Lors du tsimtsoum, l’infini de Dieu s’est autolimité. Il crée le monde et devient l’invité du monde dans une forme finie. Le passage de l’infini dans le fini s’est opéré par le texte. C’est par ce texte que l’homme apprend à connaître Dieu.

Grâce à l’interprétation, les permutations comme le tsérouf ou la guematria, ce texte fini devient potentiellement infini. L’interprétation du texte, c’est la libération du Divin.

Interpréter, c’est découvrir du sens, et non pas la vérité.

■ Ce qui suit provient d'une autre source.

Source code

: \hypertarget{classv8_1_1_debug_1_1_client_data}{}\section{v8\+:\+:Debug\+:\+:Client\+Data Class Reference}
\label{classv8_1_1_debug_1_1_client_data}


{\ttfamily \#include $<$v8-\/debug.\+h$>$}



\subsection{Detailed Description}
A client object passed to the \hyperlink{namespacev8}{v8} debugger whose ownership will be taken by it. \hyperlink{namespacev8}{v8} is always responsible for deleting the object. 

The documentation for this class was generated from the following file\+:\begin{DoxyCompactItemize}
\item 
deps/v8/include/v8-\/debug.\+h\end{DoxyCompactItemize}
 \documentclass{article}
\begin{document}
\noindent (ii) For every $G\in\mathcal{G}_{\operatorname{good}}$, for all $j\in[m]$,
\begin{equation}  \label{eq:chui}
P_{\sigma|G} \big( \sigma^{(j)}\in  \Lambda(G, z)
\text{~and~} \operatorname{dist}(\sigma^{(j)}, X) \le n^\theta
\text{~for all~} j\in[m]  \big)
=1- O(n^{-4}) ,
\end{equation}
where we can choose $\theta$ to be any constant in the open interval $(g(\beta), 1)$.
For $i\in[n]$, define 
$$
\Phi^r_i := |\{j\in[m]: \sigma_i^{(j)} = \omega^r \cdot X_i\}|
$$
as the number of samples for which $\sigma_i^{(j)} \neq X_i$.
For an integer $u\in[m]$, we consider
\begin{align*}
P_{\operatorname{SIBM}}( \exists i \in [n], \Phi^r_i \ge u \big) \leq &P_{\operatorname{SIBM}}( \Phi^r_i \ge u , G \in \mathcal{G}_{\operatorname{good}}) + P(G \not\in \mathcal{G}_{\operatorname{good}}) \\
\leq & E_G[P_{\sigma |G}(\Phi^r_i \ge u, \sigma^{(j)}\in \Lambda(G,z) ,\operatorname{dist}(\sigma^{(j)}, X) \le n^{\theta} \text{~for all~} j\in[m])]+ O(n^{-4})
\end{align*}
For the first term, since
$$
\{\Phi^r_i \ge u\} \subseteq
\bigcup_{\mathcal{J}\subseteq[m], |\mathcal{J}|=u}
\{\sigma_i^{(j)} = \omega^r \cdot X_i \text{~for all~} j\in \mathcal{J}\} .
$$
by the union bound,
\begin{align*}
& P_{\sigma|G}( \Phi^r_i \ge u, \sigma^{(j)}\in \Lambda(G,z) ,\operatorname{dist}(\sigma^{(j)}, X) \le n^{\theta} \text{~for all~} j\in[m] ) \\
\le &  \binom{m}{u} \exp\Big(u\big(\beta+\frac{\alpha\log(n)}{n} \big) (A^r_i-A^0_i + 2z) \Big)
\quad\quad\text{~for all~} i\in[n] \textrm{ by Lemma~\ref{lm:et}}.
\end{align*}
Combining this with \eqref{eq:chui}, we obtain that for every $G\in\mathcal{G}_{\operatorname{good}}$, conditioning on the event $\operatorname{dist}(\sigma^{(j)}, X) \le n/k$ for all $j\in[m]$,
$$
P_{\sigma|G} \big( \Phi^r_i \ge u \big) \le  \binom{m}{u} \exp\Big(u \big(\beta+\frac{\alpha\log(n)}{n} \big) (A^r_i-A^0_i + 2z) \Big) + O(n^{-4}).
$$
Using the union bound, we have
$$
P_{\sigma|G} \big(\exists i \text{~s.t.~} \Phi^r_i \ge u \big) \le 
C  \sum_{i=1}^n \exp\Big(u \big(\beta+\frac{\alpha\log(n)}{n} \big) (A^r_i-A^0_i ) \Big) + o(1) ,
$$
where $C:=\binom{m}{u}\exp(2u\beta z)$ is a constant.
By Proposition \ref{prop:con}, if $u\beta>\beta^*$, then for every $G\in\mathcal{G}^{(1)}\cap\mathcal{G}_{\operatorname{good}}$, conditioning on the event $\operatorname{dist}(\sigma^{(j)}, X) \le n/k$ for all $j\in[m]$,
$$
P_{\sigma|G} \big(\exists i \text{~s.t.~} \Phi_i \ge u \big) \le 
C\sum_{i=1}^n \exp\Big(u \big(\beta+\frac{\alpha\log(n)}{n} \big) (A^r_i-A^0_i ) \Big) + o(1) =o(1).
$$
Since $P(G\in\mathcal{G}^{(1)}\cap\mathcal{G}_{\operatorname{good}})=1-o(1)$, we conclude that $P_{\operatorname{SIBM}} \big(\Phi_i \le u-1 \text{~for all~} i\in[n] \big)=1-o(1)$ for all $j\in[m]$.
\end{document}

Ce n’est pas dévoiler un secret, mais dévoiler qu’il existe un secret. La liberté d’interprétation est aussi une liberté existentielle.

L’interprétation et la réinterprétation continuelle des textes sont fondamentales. C’est une dynamisation du psychique, une ouverture de l’esprit, tout cela dans un mouvement de transcendance vers l’infini. La kabbale enseigne qu’un texte est indéfini, ouvert à des interprétations toujours nouvelles, sur des plans aussi variés que la philosophie, la sociologie, la politique, la linguistiques, l’histoire, etc.

D’où l’importance du langage poétique dans la kabbale, le plus à même de susciter l’interprétation. La poésie réussit, mieux que les mots simples et la prose, à exprimer et faire ressentir au lecteur l’essence du message mystique. Les images, métaphores et symboles sont plus aptes à exprimer ce qui est au-delà des mots. La compréhension de la kabbale est d’abord une illumination ou une intuition.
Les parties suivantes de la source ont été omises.